18technikMit großer Begeisterung nutzten die Schüler und Schülerinnen der 5. Klassen die ihnen gebotene Möglichkeit, Technik hautnah zu erleben. Unter der Anleitung von drei „Profis“ der Firma Meusel Elektrotechnik, durften die Kinder an sechs Nachmittagen in die faszinierende Welt der Technik schnuppern.

Bevor es an die Anfertigung der geplanten Werkstücke – ein Wechselblinker, eine Taschenlampe und einer Kojak-Sirene – ging, war zuerst einmal Üben angesagt. Unter der kompetenten Anleitung von Vera Kühner, Max Meusel und David Kühnhammer lernten die Nachwuchstechniker u. a. Widerstände mit der Biegelehre zu biegen und fachgerecht mit dem Lötkolben umzugehen. So durften sie auf einer vorbereiteten Platine ein Schild mit ihrem Namen löten.
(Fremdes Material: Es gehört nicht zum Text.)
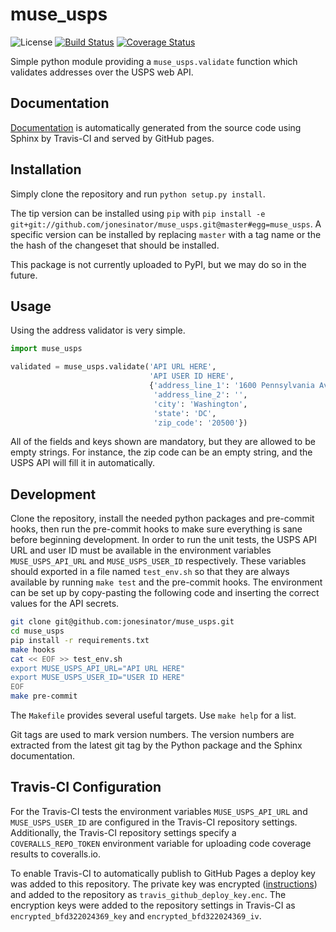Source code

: # muse\_usps
![License](https://img.shields.io/github/license/The-Muse-Collaborative/muse_usps.svg)
[![Build Status](https://travis-ci.org/The-Muse-Collaborative/muse_usps.svg)](https://travis-ci.org/The-Muse-Collaborative/muse_usps)
[![Coverage Status](https://coveralls.io/repos/The-Muse-Collaborative/muse_usps/badge.svg?branch=master&service=github)](https://coveralls.io/github/The-Muse-Collaborative/muse_usps?branch=master)

Simple python module providing a `muse_usps.validate` function which validates
addresses over the USPS web API.

## Documentation
[Documentation](https://The-Muse-Collaborative.github.io/muse_usps) is automatically
generated from the source code using Sphinx by Travis-CI and served by GitHub
pages.

## Installation
Simply clone the repository and run `python setup.py install`.

The tip version can be installed using `pip` with
`pip install -e git+git://github.com/jonesinator/muse_usps.git@master#egg=muse_usps`.
A specific version can be installed by replacing `master` with a tag name or
the the hash of the changeset that should be installed.

This package is not currently uploaded to PyPI, but we may do so in the future.

## Usage

Using the address validator is very simple.

```python
import muse_usps

validated = muse_usps.validate('API URL HERE',
                               'API USER ID HERE',
                               {'address_line_1': '1600 Pennsylvania Ave NW',
                                'address_line_2': '',
                                'city': 'Washington',
                                'state': 'DC',
                                'zip_code': '20500'})
```

All of the fields and keys shown are mandatory, but they are allowed to be
empty strings.  For instance, the zip code can be an empty string, and the USPS
API will fill it in automatically.

## Development
Clone the repository, install the needed python packages and pre-commit hooks,
then run the pre-commit hooks to make sure everything is sane before beginning
development. In order to run the unit tests, the USPS API URL and user ID must
be available in the environment variables `MUSE_USPS_API_URL` and
`MUSE_USPS_USER_ID` respectively.  These variables should exported in a file
named `test_env.sh` so that they are always available by running `make test`
and the pre-commit hooks.  The environment can be set up by copy-pasting the
following code and inserting the correct values for the API secrets.

```bash
git clone git@github.com:jonesinator/muse_usps.git
cd muse_usps
pip install -r requirements.txt
make hooks
cat << EOF >> test_env.sh
export MUSE_USPS_API_URL="API URL HERE"
export MUSE_USPS_USER_ID="USER ID HERE"
EOF
make pre-commit
```

The `Makefile` provides several useful targets. Use `make help` for a list.

Git tags are used to mark version numbers. The version numbers are extracted
from the latest git tag by the Python package and the Sphinx documentation.

## Travis-CI Configuration

For the Travis-CI tests the environment variables `MUSE_USPS_API_URL` and
`MUSE_USPS_USER_ID` are configured in the Travis-CI repository settings.
Additionally, the Travis-CI repository settings specify a
`COVERALLS_REPO_TOKEN` environment variable for uploading code coverage results
to coveralls.io.

To enable Travis-CI to automatically publish to GitHub Pages a deploy key was
added to this repository. The private key was encrypted
([instructions](https://docs.travis-ci.com/user/encrypting-files/)) and added
to the repository as `travis_github_deploy_key.enc`. The encryption keys were
added to the repository settings in Travis-CI as `encrypted_bfd322024369_key`
and `encrypted_bfd322024369_iv`.
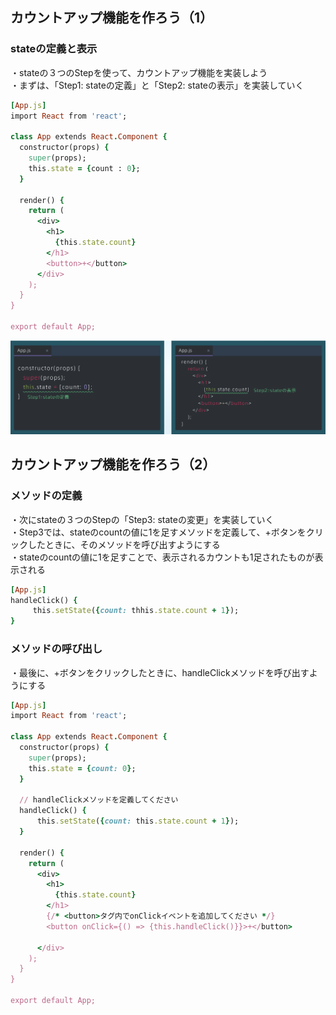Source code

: ## カウントアップ機能を作ろう（1）
### stateの定義と表示
・stateの３つのStepを使って、カウントアップ機能を実装しよう<br>
・まずは、「Step1: stateの定義」と「Step2: stateの表示」を実装していく

```rb
[App.js]
import React from 'react';

class App extends React.Component {
  constructor(props) {
    super(props);
    this.state = {count : 0};
  }
  
  render() {
    return (
      <div>
        <h1>
          {this.state.count}
        </h1>
        <button>+</button>
      </div>
    );
  }
}

export default App;

```
<img width="700" src="画像/カウントアップ.png">

## カウントアップ機能を作ろう（2）
### メソッドの定義
・次にstateの３つのStepの「Step3: stateの変更」を実装していく<br>
・Step3では、stateのcountの値に1を足すメソッドを定義して、+ボタンをクリックしたときに、そのメソッドを呼び出すようにする<br>
・stateのcountの値に1を足すことで、表示されるカウントも1足されたものが表示される

```rb
[App.js]
handleClick() {
     this.setState({count: thhis.state.count + 1});
}
```

### メソッドの呼び出し
・最後に、+ボタンをクリックしたときに、handleClickメソッドを呼び出すようにする

```rb
[App.js]
import React from 'react';

class App extends React.Component {
  constructor(props) {
    super(props);
    this.state = {count: 0};
  }
  
  // handleClickメソッドを定義してください
  handleClick() {
      this.setState({count: this.state.count + 1});
  }
  
  render() {
    return (
      <div>
        <h1>
          {this.state.count}
        </h1>
        {/* <button>タグ内でonClickイベントを追加してください */}
        <button onClick={() => {this.handleClick()}}>+</button>
        
      </div>
    );
  }
}

export default App;
```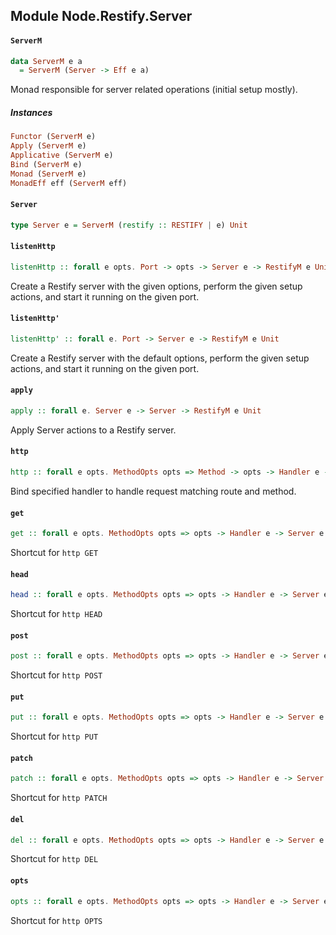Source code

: ## Module Node.Restify.Server

#### `ServerM`

``` purescript
data ServerM e a
  = ServerM (Server -> Eff e a)
```

Monad responsible for server related operations (initial setup mostly).

##### Instances
``` purescript
Functor (ServerM e)
Apply (ServerM e)
Applicative (ServerM e)
Bind (ServerM e)
Monad (ServerM e)
MonadEff eff (ServerM eff)
```

#### `Server`

``` purescript
type Server e = ServerM (restify :: RESTIFY | e) Unit
```

#### `listenHttp`

``` purescript
listenHttp :: forall e opts. Port -> opts -> Server e -> RestifyM e Unit
```

Create a Restify server with the given options, perform the given setup actions,
and start it running on the given port.

#### `listenHttp'`

``` purescript
listenHttp' :: forall e. Port -> Server e -> RestifyM e Unit
```

Create a Restify server with the default options, perform the given setup actions,
and start it running on the given port.

#### `apply`

``` purescript
apply :: forall e. Server e -> Server -> RestifyM e Unit
```

Apply Server actions to a Restify server.

#### `http`

``` purescript
http :: forall e opts. MethodOpts opts => Method -> opts -> Handler e -> Server e
```

Bind specified handler to handle request matching route and method.

#### `get`

``` purescript
get :: forall e opts. MethodOpts opts => opts -> Handler e -> Server e
```

Shortcut for `http GET`

#### `head`

``` purescript
head :: forall e opts. MethodOpts opts => opts -> Handler e -> Server e
```

Shortcut for `http HEAD`

#### `post`

``` purescript
post :: forall e opts. MethodOpts opts => opts -> Handler e -> Server e
```

Shortcut for `http POST`

#### `put`

``` purescript
put :: forall e opts. MethodOpts opts => opts -> Handler e -> Server e
```

Shortcut for `http PUT`

#### `patch`

``` purescript
patch :: forall e opts. MethodOpts opts => opts -> Handler e -> Server e
```

Shortcut for `http PATCH`

#### `del`

``` purescript
del :: forall e opts. MethodOpts opts => opts -> Handler e -> Server e
```

Shortcut for `http DEL`

#### `opts`

``` purescript
opts :: forall e opts. MethodOpts opts => opts -> Handler e -> Server e
```

Shortcut for `http OPTS`


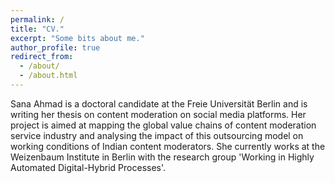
 ```yaml
---
permalink: /
title: "CV."
excerpt: "Some bits about me."
author_profile: true
redirect_from: 
  - /about/
  - /about.html
---
```


Sana Ahmad is a doctoral candidate at the Freie Universität Berlin and is writing her thesis on content moderation on social media platforms. Her project is aimed at mapping the global value chains of content moderation service industry and analysing the impact of this outsourcing model on working conditions of Indian content moderators. She currently works at the Weizenbaum Institute in Berlin with the research group 'Working in Highly Automated Digital-Hybrid Processes'.
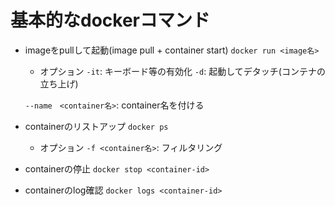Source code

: # 基本的なdockerコマンド
- imageをpullして起動(image pull + container start)
```docker run <image名>```
    - オプション
    ```-it```: キーボード等の有効化
    ```-d```: 起動してデタッチ(コンテナの立ち上げ)

    ```--name　<container名>```: container名を付ける

- containerのリストアップ
```docker ps```
    - オプション
        ```-f <container名>```: フィルタリング

- containerの停止
```docker stop <container-id>```

- containerのlog確認
```docker logs <container-id>```
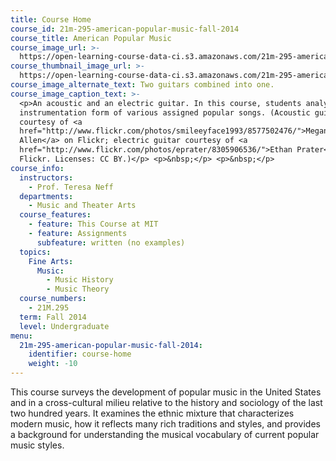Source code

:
 ```yaml
---
title: Course Home
course_id: 21m-295-american-popular-music-fall-2014
course_title: American Popular Music
course_image_url: >-
  https://open-learning-course-data-ci.s3.amazonaws.com/21m-295-american-popular-music-fall-2014/a57dec71093e5b2433d7f4fd060d667e_21m-295f14.jpg
course_thumbnail_image_url: >-
  https://open-learning-course-data-ci.s3.amazonaws.com/21m-295-american-popular-music-fall-2014/a54a6d941de8a6ca69b6117106a410f5_21m-295f14-th.jpg
course_image_alternate_text: Two guitars combined into one.
course_image_caption_text: >-
  <p>An acoustic and an electric guitar. In this course, students analyzed the
  instrumentation form of various assigned popular songs. (Acoustic guitar
  courtesy of <a
  href="http://www.flickr.com/photos/smileeyface1993/8577502476/">Megan
  Allen</a> on Flickr; electric guitar courtesy of <a
  href="http://www.flickr.com/photos/eprater/8305906536/">Ethan Prater</a> on
  Flickr. Licenses: CC BY.)</p> <p>&nbsp;</p> <p>&nbsp;</p>
course_info:
  instructors:
    - Prof. Teresa Neff
  departments:
    - Music and Theater Arts
  course_features:
    - feature: This Course at MIT
    - feature: Assignments
      subfeature: written (no examples)
  topics:
    Fine Arts:
      Music:
        - Music History
        - Music Theory
  course_numbers:
    - 21M.295
  term: Fall 2014
  level: Undergraduate
menu:
  21m-295-american-popular-music-fall-2014:
    identifier: course-home
    weight: -10
---
```

This course surveys the development of popular music in the United States and in a cross-cultural milieu relative to the history and sociology of the last two hundred years. It examines the ethnic mixture that characterizes modern music, how it reflects many rich traditions and styles, and provides a background for understanding the musical vocabulary of current popular music styles.
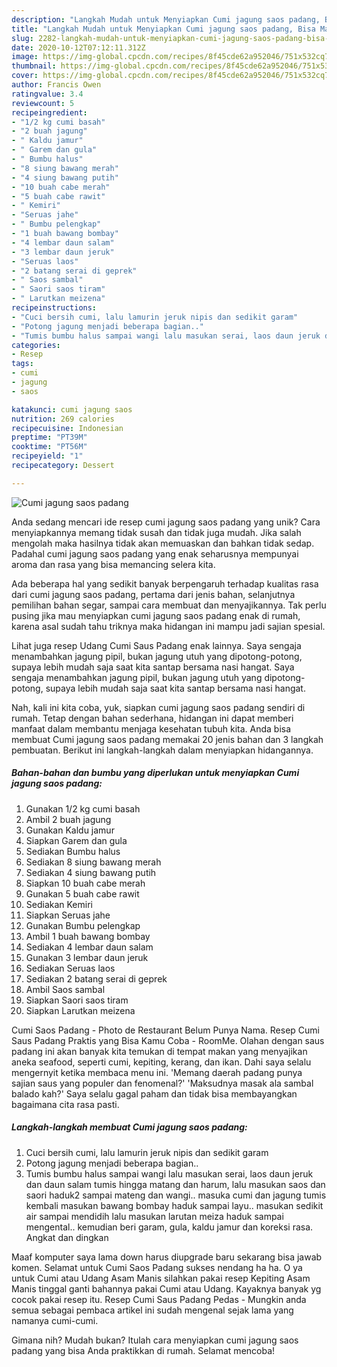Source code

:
 ```yaml
---
description: "Langkah Mudah untuk Menyiapkan Cumi jagung saos padang, Bisa Manjain Lidah"
title: "Langkah Mudah untuk Menyiapkan Cumi jagung saos padang, Bisa Manjain Lidah"
slug: 2282-langkah-mudah-untuk-menyiapkan-cumi-jagung-saos-padang-bisa-manjain-lidah
date: 2020-10-12T07:12:11.312Z
image: https://img-global.cpcdn.com/recipes/8f45cde62a952046/751x532cq70/cumi-jagung-saos-padang-foto-resep-utama.jpg
thumbnail: https://img-global.cpcdn.com/recipes/8f45cde62a952046/751x532cq70/cumi-jagung-saos-padang-foto-resep-utama.jpg
cover: https://img-global.cpcdn.com/recipes/8f45cde62a952046/751x532cq70/cumi-jagung-saos-padang-foto-resep-utama.jpg
author: Francis Owen
ratingvalue: 3.4
reviewcount: 5
recipeingredient:
- "1/2 kg cumi basah"
- "2 buah jagung"
- " Kaldu jamur"
- " Garem dan gula"
- " Bumbu halus"
- "8 siung bawang merah"
- "4 siung bawang putih"
- "10 buah cabe merah"
- "5 buah cabe rawit"
- " Kemiri"
- "Seruas jahe"
- " Bumbu pelengkap"
- "1 buah bawang bombay"
- "4 lembar daun salam"
- "3 lembar daun jeruk"
- "Seruas laos"
- "2 batang serai di geprek"
- " Saos sambal"
- " Saori saos tiram"
- " Larutkan meizena"
recipeinstructions:
- "Cuci bersih cumi, lalu lamurin jeruk nipis dan sedikit garam"
- "Potong jagung menjadi beberapa bagian.."
- "Tumis bumbu halus sampai wangi lalu masukan serai, laos daun jeruk dan daun salam tumis hingga matang dan harum, lalu masukan saos dan saori haduk2 sampai mateng dan wangi.. masuka cumi dan jagung tumis kembali masukan bawang bombay haduk sampai layu.. masukan sedikit air sampai mendidih lalu masukan larutan meiza haduk sampai mengental.. kemudian beri garam, gula, kaldu jamur dan koreksi rasa. Angkat dan dingkan"
categories:
- Resep
tags:
- cumi
- jagung
- saos

katakunci: cumi jagung saos 
nutrition: 269 calories
recipecuisine: Indonesian
preptime: "PT39M"
cooktime: "PT56M"
recipeyield: "1"
recipecategory: Dessert

---
```



![Cumi jagung saos padang](https://img-global.cpcdn.com/recipes/8f45cde62a952046/751x532cq70/cumi-jagung-saos-padang-foto-resep-utama.jpg)

Anda sedang mencari ide resep cumi jagung saos padang yang unik? Cara menyiapkannya memang tidak susah dan tidak juga mudah. Jika salah mengolah maka hasilnya tidak akan memuaskan dan bahkan tidak sedap. Padahal cumi jagung saos padang yang enak seharusnya mempunyai aroma dan rasa yang bisa memancing selera kita.

Ada beberapa hal yang sedikit banyak berpengaruh terhadap kualitas rasa dari cumi jagung saos padang, pertama dari jenis bahan, selanjutnya pemilihan bahan segar, sampai cara membuat dan menyajikannya. Tak perlu pusing jika mau menyiapkan cumi jagung saos padang enak di rumah, karena asal sudah tahu triknya maka hidangan ini mampu jadi sajian spesial.

Lihat juga resep Udang Cumi Saus Padang enak lainnya. Saya sengaja menambahkan jagung pipil, bukan jagung utuh yang dipotong-potong, supaya lebih mudah saja saat kita santap bersama nasi hangat. Saya sengaja menambahkan jagung pipil, bukan jagung utuh yang dipotong-potong, supaya lebih mudah saja saat kita santap bersama nasi hangat.


Nah, kali ini kita coba, yuk, siapkan cumi jagung saos padang sendiri di rumah. Tetap dengan bahan sederhana, hidangan ini dapat memberi manfaat dalam membantu menjaga kesehatan tubuh kita. Anda bisa membuat Cumi jagung saos padang memakai 20 jenis bahan dan 3 langkah pembuatan. Berikut ini langkah-langkah dalam menyiapkan hidangannya.

<!--inarticleads1-->

##### Bahan-bahan dan bumbu yang diperlukan untuk menyiapkan Cumi jagung saos padang:

1. Gunakan 1/2 kg cumi basah
1. Ambil 2 buah jagung
1. Gunakan  Kaldu jamur
1. Siapkan  Garem dan gula
1. Sediakan  Bumbu halus
1. Sediakan 8 siung bawang merah
1. Sediakan 4 siung bawang putih
1. Siapkan 10 buah cabe merah
1. Gunakan 5 buah cabe rawit
1. Sediakan  Kemiri
1. Siapkan Seruas jahe
1. Gunakan  Bumbu pelengkap
1. Ambil 1 buah bawang bombay
1. Sediakan 4 lembar daun salam
1. Gunakan 3 lembar daun jeruk
1. Sediakan Seruas laos
1. Sediakan 2 batang serai di geprek
1. Ambil  Saos sambal
1. Siapkan  Saori saos tiram
1. Siapkan  Larutkan meizena


Cumi Saos Padang - Photo de Restaurant Belum Punya Nama. Resep Cumi Saus Padang Praktis yang Bisa Kamu Coba - RoomMe. Olahan dengan saus padang ini akan banyak kita temukan di tempat makan yang menyajikan aneka seafood, seperti cumi, kepiting, kerang, dan ikan. Dahi saya selalu mengernyit ketika membaca menu ini. &#39;Memang daerah padang punya sajian saus yang populer dan fenomenal?&#39; &#39;Maksudnya masak ala sambal balado kah?&#39; Saya selalu gagal paham dan tidak bisa membayangkan bagaimana cita rasa pasti. 

<!--inarticleads2-->

##### Langkah-langkah membuat Cumi jagung saos padang:

1. Cuci bersih cumi, lalu lamurin jeruk nipis dan sedikit garam
1. Potong jagung menjadi beberapa bagian..
1. Tumis bumbu halus sampai wangi lalu masukan serai, laos daun jeruk dan daun salam tumis hingga matang dan harum, lalu masukan saos dan saori haduk2 sampai mateng dan wangi.. masuka cumi dan jagung tumis kembali masukan bawang bombay haduk sampai layu.. masukan sedikit air sampai mendidih lalu masukan larutan meiza haduk sampai mengental.. kemudian beri garam, gula, kaldu jamur dan koreksi rasa. Angkat dan dingkan


Maaf komputer saya lama down harus diupgrade baru sekarang bisa jawab komen. Selamat untuk Cumi Saos Padang sukses nendang ha ha. O ya untuk Cumi atau Udang Asam Manis silahkan pakai resep Kepiting Asam Manis tinggal ganti bahannya pakai Cumi atau Udang. Kayaknya banyak yg cocok pakai resep itu. Resep Cumi Saus Padang Pedas - Mungkin anda semua sebagai pembaca artikel ini sudah mengenal sejak lama yang namanya cumi-cumi. 

Gimana nih? Mudah bukan? Itulah cara menyiapkan cumi jagung saos padang yang bisa Anda praktikkan di rumah. Selamat mencoba!
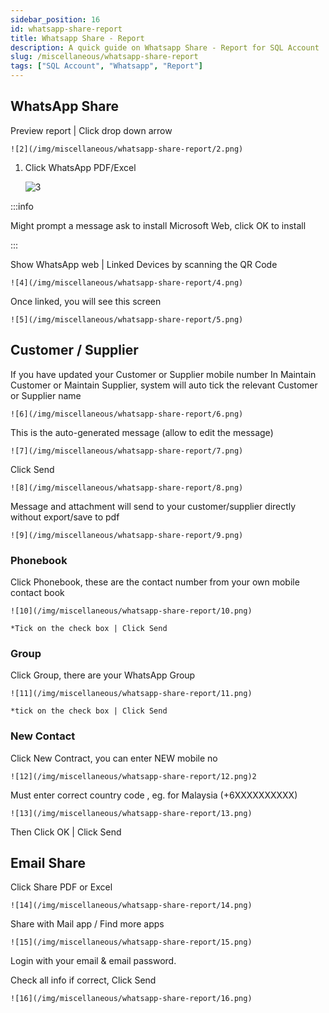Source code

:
 ```yaml
---
sidebar_position: 16
id: whatsapp-share-report
title: Whatsapp Share - Report
description: A quick guide on Whatsapp Share - Report for SQL Account
slug: /miscellaneous/whatsapp-share-report
tags: ["SQL Account", "Whatsapp", "Report"]
---
```


<!-- ![1](/img/miscellaneous/whatsapp-share-report/1.png) -->

## WhatsApp Share

Preview report | Click drop down arrow

    ![2](/img/miscellaneous/whatsapp-share-report/2.png)

1. Click WhatsApp PDF/Excel

   ![3](/img/miscellaneous/whatsapp-share-report/3.png)

:::info

Might prompt a message ask to install Microsoft Web, click OK to install

:::

Show WhatsApp web | Linked Devices by scanning the QR Code

    ![4](/img/miscellaneous/whatsapp-share-report/4.png)

Once linked, you will see this screen

    ![5](/img/miscellaneous/whatsapp-share-report/5.png)

## Customer / Supplier

If you have updated your Customer or Supplier mobile number In Maintain Customer or Maintain Supplier, system will auto tick the relevant Customer or Supplier name

    ![6](/img/miscellaneous/whatsapp-share-report/6.png)

This is the auto-generated message (allow to edit the message)

    ![7](/img/miscellaneous/whatsapp-share-report/7.png)

Click Send

    ![8](/img/miscellaneous/whatsapp-share-report/8.png)

Message and attachment will send to your customer/supplier directly without export/save to pdf

    ![9](/img/miscellaneous/whatsapp-share-report/9.png)

### Phonebook

Click Phonebook, these are the contact number from your own mobile contact book

    ![10](/img/miscellaneous/whatsapp-share-report/10.png)

    *Tick on the check box | Click Send

### Group

Click Group, there are your WhatsApp Group

    ![11](/img/miscellaneous/whatsapp-share-report/11.png)

    *tick on the check box | Click Send

### New Contact

Click New Contract, you can enter NEW mobile no

    ![12](/img/miscellaneous/whatsapp-share-report/12.png)2

Must enter correct country code , eg. for Malaysia (+6XXXXXXXXXX)

    ![13](/img/miscellaneous/whatsapp-share-report/13.png)

Then Click OK | Click Send

## Email Share

Click Share PDF or Excel

    ![14](/img/miscellaneous/whatsapp-share-report/14.png)

Share with Mail app / Find more apps

    ![15](/img/miscellaneous/whatsapp-share-report/15.png)

Login with your email & email password.

Check all info if correct, Click Send

    ![16](/img/miscellaneous/whatsapp-share-report/16.png)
Nach dieser Vorübung, bei der die Kids schon hochmotiviert bei der Sache waren, wurden zunächst ein Wechselblinker und eine Taschenlampe angefertigt. Auch hier mussten Widerstände gebogen, Leuchtdioden angelötet oder Kabel ab isoliert, schließlich sogar ein kompletter Schaltkreis zusammengebaut werden. Groß war nach getaner Arbeit die Spannung, ob die Geräte blinkten oder leuchteten. Die Schüler durften stolz sein, denn alle hatten so gut aufgepasst, dass die Werkstücke auch funktionierten.

Das Abschlussprojekt war der Bau einer Kojak-Sirene. Dabei konnten die Technik-Freaks ihr Können unter Beweis stellen, denn nur bei dem, der sorgfältig und exakt gearbeitet hatte, ertönte die Sirene. So war die Freude groß, dass das Sirenengeheule bei allen Modellen zu hören war und Schulleiter Franz Kellner, der sich bei den äußerst kompetenten und motivierten Ausbildern ganz herzlich bedankte, zeigte sich stolz, dass die jungen Techniker so genau und konzentriert gearbeitet hatten.

Der Dank des Rektors galt aber vor allem auch Herrn Dr. Alexander Wisspeintner, Geschäftsführer der Welt - Firma Micro-Epsilon, Dorfbach und Frau Magdalena Wirkert vom Verein „Technik für Kinder“ der Hochschule Deggendorf, die das Projekt finanziell unterstützten und schließlich die Urkunden überreichten. Sie betonten dabei, dass sich die Schüler sehr intensiv mit physikalischen Phänomen beschäftigten, handwerkliche Techniken erlernten und neugierig wurden auf weitere Geheimnisse der Elektrizitätslehre. Dass die Schülerinnen und Schüler ihre Werkstücke und eine Urkunde zu Hause stolz ihren Eltern präsentieren konnten, war ein freudiger Nebeneffekt einer Aktion, die viel technisches, naturwissenschaftliches „Know how“ vermittelte und außerdem großen Spaß machte.